Categorical data were presented as percentages and frequencies. The median was used for scale data, and the Mann–Whitney U test compared positive and negative CMV-Ag days after engraftment. The generalized estimating equation (GEE) predicted CMV-Ag and GvHD from QF-CMV and QF-M. Spearman’s correlation was employed to determine the relationship between QF-CMV and QF-M in relation to the patient’s lymphocyte and neutrophil levels. Point biserial correlation assessed the relationship between CMV-Ag and lymphocyte and neutrophil counts. A p-value of less than 0.05 indicates statistical significance. Data were processed via SPSS IBM version 28 (IBM Corp., Armonk, N.Y., USA).

Results

Transplant recipients’ demographics

The study recruited 24 transplant recipients. The majority were males (62.5%, n = 15). The mean age and standard deviation at the time of pediatric HSCT were 10.12 ± 5.7 years. The age distribution of the participants ranged from 1 to 22 years, with a mean age of 10.12 years (SD = 5.7). Most participants (41.7%) were 6–10 years old, including ages 6, 7, 8, 9, 9.9, and 10. A smaller proportion (20.8%) were in the 1–5 age group, with ages 1, 3, 4, and 5 represented. Participants aged 11–15 accounted for 20.8%, including ages 12, 13, and 15. Those aged 16–20 made up 12.5%, with ages 16, 17, and 18, while only one participant (4.2%) was in the 21–25 age group at 22 years. This distribution reflects a higher concentration of participants in younger age groups, particularly between 6 and 10 years. Malignant conditions accounted for the main indications for PHSCT in the study patients with acute leukemia (37.5%, n = 9), lymphoma (12.5%, n = 3), followed by nonmalignant conditions such as aplastic anemia (16.7%, n = 4), thalassemia (8.3%, n = 2). Eleven pediatric patients had acute GvHD. Table 1 describes the pediatric HSCT recipients enrolled.

Table 1.

Characteristics and clinical data of pediatric transplant recipients enrolled in the study.

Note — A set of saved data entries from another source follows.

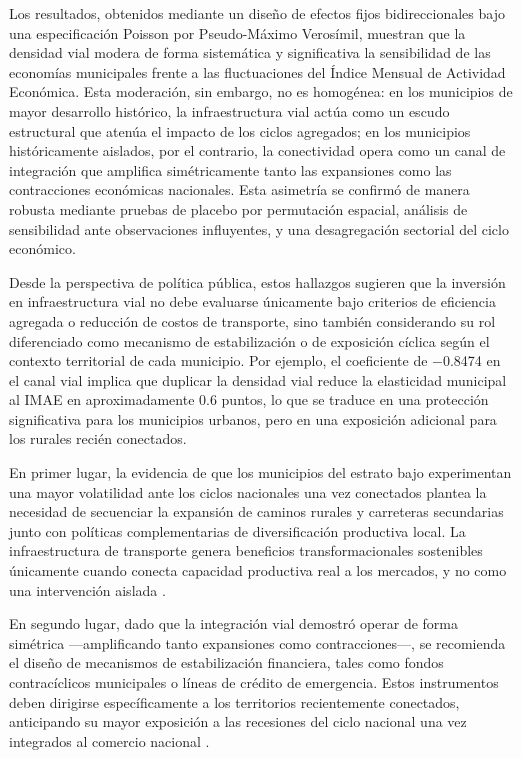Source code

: \documentclass[
  spanish,
  12pt,
  letterpaper]{article}
\begin{document}
Los resultados, obtenidos mediante un diseño de efectos fijos
bidireccionales bajo una especificación Poisson por Pseudo-Máximo
Verosímil, muestran que la densidad vial modera de forma sistemática y
significativa la sensibilidad de las economías municipales frente a las
fluctuaciones del Índice Mensual de Actividad Económica. Esta
moderación, sin embargo, no es homogénea: en los municipios de mayor
desarrollo histórico, la infraestructura vial actúa como un escudo
estructural que atenúa el impacto de los ciclos agregados; en los
municipios históricamente aislados, por el contrario, la conectividad
opera como un canal de integración que amplifica simétricamente tanto
las expansiones como las contracciones económicas nacionales. Esta
asimetría se confirmó de manera robusta mediante pruebas de placebo por
permutación espacial, análisis de sensibilidad ante observaciones
influyentes, y una desagregación sectorial del ciclo económico.

Desde la perspectiva de política pública, estos hallazgos sugieren que
la inversión en infraestructura vial no debe evaluarse únicamente bajo
criterios de eficiencia agregada o reducción de costos de transporte,
sino también considerando su rol diferenciado como mecanismo de
estabilización o de exposición cíclica según el contexto territorial de
cada municipio. Por ejemplo, el coeficiente de −0.8474 en el canal vial
implica que duplicar la densidad vial reduce la elasticidad municipal al
IMAE en aproximadamente 0.6 puntos, lo que se traduce en una protección
significativa para los municipios urbanos, pero en una exposición
adicional para los rurales recién conectados.

En primer lugar, la evidencia de que los municipios del estrato bajo
experimentan una mayor volatilidad ante los ciclos nacionales una vez
conectados plantea la necesidad de secuenciar la expansión de caminos
rurales y carreteras secundarias junto con políticas complementarias de
diversificación productiva local. La infraestructura de transporte
genera beneficios transformacionales sostenibles únicamente cuando
conecta capacidad productiva real a los mercados, y no como una
intervención aislada \parencite{asher2020rural, kline2014local}.

En segundo lugar, dado que la integración vial demostró operar de forma
simétrica ---amplificando tanto expansiones como contracciones---, se
recomienda el diseño de mecanismos de estabilización financiera, tales
como fondos contracíclicos municipales o líneas de crédito de
emergencia. Estos instrumentos deben dirigirse específicamente a los
territorios recientemente conectados, anticipando su mayor exposición a
las recesiones del ciclo nacional una vez integrados al comercio
nacional \parencite{blanchard1992regional, martin2012regional}.
\end{document}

Variables	Category	N	Percentage
Gender	Male	15	62.5
	Female	9	37.5
Diagnosis (cancer type)	Acute leukemia	9	37.5
	Aplastic anemia	4	16.7
	Beta thalassemia major	2	8.3
	Leukocyte adhesion defect type 4	1	4.2
	Lymphoma	3	12.5
	Morquio syndrome	1	4.2
	Myeloproliferative neoplasms	1	4.2
	Myelodysplastic syndrome/GATA2 mutation	1	4.2
	Neuroblastoma	1	4.2
	Other	1	4.2
Mortality	GvHD	3	12.5
Donor/recipient CMV serostatus	D⁺/R⁺	24	100
Lymphocytes median count		24	1 × 10³
Neutrophils median count		24	2.4 × 10³
Prophylaxis regimens	Acyclovir was administered starting on day 3 and continued for 1 year. Additionally, CMV-Ag testing was conducted weekly until day 100 as a preventative measure.
Induction therapy	Ganciclovir or Foscarnet was used twice a day for 7–10 days then maintenance therapy using Ganciclovir or Foscarnet once/day for 7 days was applied.
GvHD Prophylaxis regimens used	Prograf/MMF/Cy, or CsA/MMF/Cy, or Prograf/MTX, or Prograf/MMF, or CsA/MTX.

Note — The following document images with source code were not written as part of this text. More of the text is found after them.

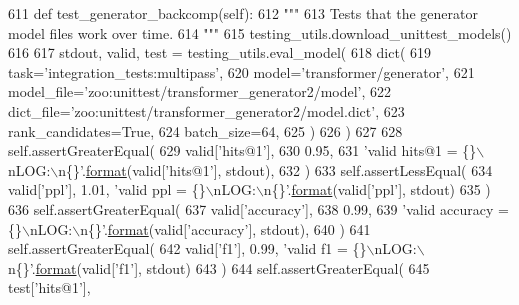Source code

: \begin{DoxyCode}
611     \textcolor{keyword}{def }test\_generator\_backcomp(self):
612         \textcolor{stringliteral}{"""}
613 \textcolor{stringliteral}{        Tests that the generator model files work over time.}
614 \textcolor{stringliteral}{        """}
615         testing\_utils.download\_unittest\_models()
616 
617         stdout, valid, test = testing\_utils.eval\_model(
618             dict(
619                 task=\textcolor{stringliteral}{'integration\_tests:multipass'},
620                 model=\textcolor{stringliteral}{'transformer/generator'},
621                 model\_file=\textcolor{stringliteral}{'zoo:unittest/transformer\_generator2/model'},
622                 dict\_file=\textcolor{stringliteral}{'zoo:unittest/transformer\_generator2/model.dict'},
623                 rank\_candidates=\textcolor{keyword}{True},
624                 batch\_size=64,
625             )
626         )
627 
628         self.assertGreaterEqual(
629             valid[\textcolor{stringliteral}{'hits@1'}],
630             0.95,
631             \textcolor{stringliteral}{'valid hits@1 = \{\}\(\backslash\)nLOG:\(\backslash\)n\{\}'}.\hyperlink{namespaceparlai_1_1chat__service_1_1services_1_1messenger_1_1shared__utils_a32e2e2022b824fbaf80c747160b52a76}{format}(valid[\textcolor{stringliteral}{'hits@1'}], stdout),
632         )
633         self.assertLessEqual(
634             valid[\textcolor{stringliteral}{'ppl'}], 1.01, \textcolor{stringliteral}{'valid ppl = \{\}\(\backslash\)nLOG:\(\backslash\)n\{\}'}.\hyperlink{namespaceparlai_1_1chat__service_1_1services_1_1messenger_1_1shared__utils_a32e2e2022b824fbaf80c747160b52a76}{format}(valid[\textcolor{stringliteral}{'ppl'}], stdout)
635         )
636         self.assertGreaterEqual(
637             valid[\textcolor{stringliteral}{'accuracy'}],
638             0.99,
639             \textcolor{stringliteral}{'valid accuracy = \{\}\(\backslash\)nLOG:\(\backslash\)n\{\}'}.\hyperlink{namespaceparlai_1_1chat__service_1_1services_1_1messenger_1_1shared__utils_a32e2e2022b824fbaf80c747160b52a76}{format}(valid[\textcolor{stringliteral}{'accuracy'}], stdout),
640         )
641         self.assertGreaterEqual(
642             valid[\textcolor{stringliteral}{'f1'}], 0.99, \textcolor{stringliteral}{'valid f1 = \{\}\(\backslash\)nLOG:\(\backslash\)n\{\}'}.\hyperlink{namespaceparlai_1_1chat__service_1_1services_1_1messenger_1_1shared__utils_a32e2e2022b824fbaf80c747160b52a76}{format}(valid[\textcolor{stringliteral}{'f1'}], stdout)
643         )
644         self.assertGreaterEqual(
645             test[\textcolor{stringliteral}{'hits@1'}],

\end{DoxyCode}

CMV, cytomegalovirus; CMV-Ag, cytomegalovirus antigenemia; CsA, cyclosporine A; Cy, cyclophosphamide (Cytoxan); GvHD, graft-versus-host disease; MMF, mycophenolate mofetil; MTX, Methotrexate.

Association between CMV-Ag and GvHD in pediatric patients

We employed the GEE, which modeled the GvHD incident from CMV-Ag status across time. Table 2 shows that the odds ratio of GvHD disease increases by 21.2% in positive CMV-Ag. However, this association is not statistically significant (p = 0.780).

Table 2.

Association between patients’ CMV-antigenemia status and GvHD.

Predictors	B coefficient	SE	Odds ratio	p-Value	95% CI
Predictors	B coefficient	SE	Odds ratio	p-Value	Lower	Upper
CMV antigenemia	0.192	0.686	1.212	0.780	0.316	4.650

CMV, cytomegalovirus; GvHD, graft-versus-host disease.

Evaluation of QF-CMV and QF-M as CMV infection predictors

The predictive value of QF-CMV and QF-M for patients’ CMV infection status as determined by the CMV-Ag test was analyzed using the GEE statistical test. GEE modeled patients’ CMV-Ag status across time using QF-CMV and QF-M as quantitative variables. The QF-CMV and QFM both showed a negative association with CMV-Ag, as shown in Table 3; however, this correlation was not statistically significant (p = 0.725, p = 0.334).

Table 3.

QF-CMV and QF-M as a predictor test for patients’ CMV infection status.

Predictors	B coefficient	SE	The odds ratio for CMV infection	p-Value	95% CI
Predictors	B coefficient	SE	The odds ratio for CMV infection	p-Value	Lower	Upper
QF-CMV	−0.039	0.1116	0.962	0.725	0.773	1.197
QF-M	−0.003	0.003	0.997	0.334	0.991	1.003

QF-CMV, QuantiFERON-cytomegalovirus.

Determine the predictive value of QF-CMV and QF-M for GvHD in patients

We used the GEE to model patients’ GvHD over time based on QF-CMV and QF-M test results. The results in Table 4 demonstrate that the QF-M exhibited a positive but not significant association with GvHD; however, QF-CMV showed an insignificant inverse association with GvHD among pediatric patients (p = 0.064, p = 0.274, respectively).

Table 4.

QF-CMV and QF-M as predictors for patients’ GvHD.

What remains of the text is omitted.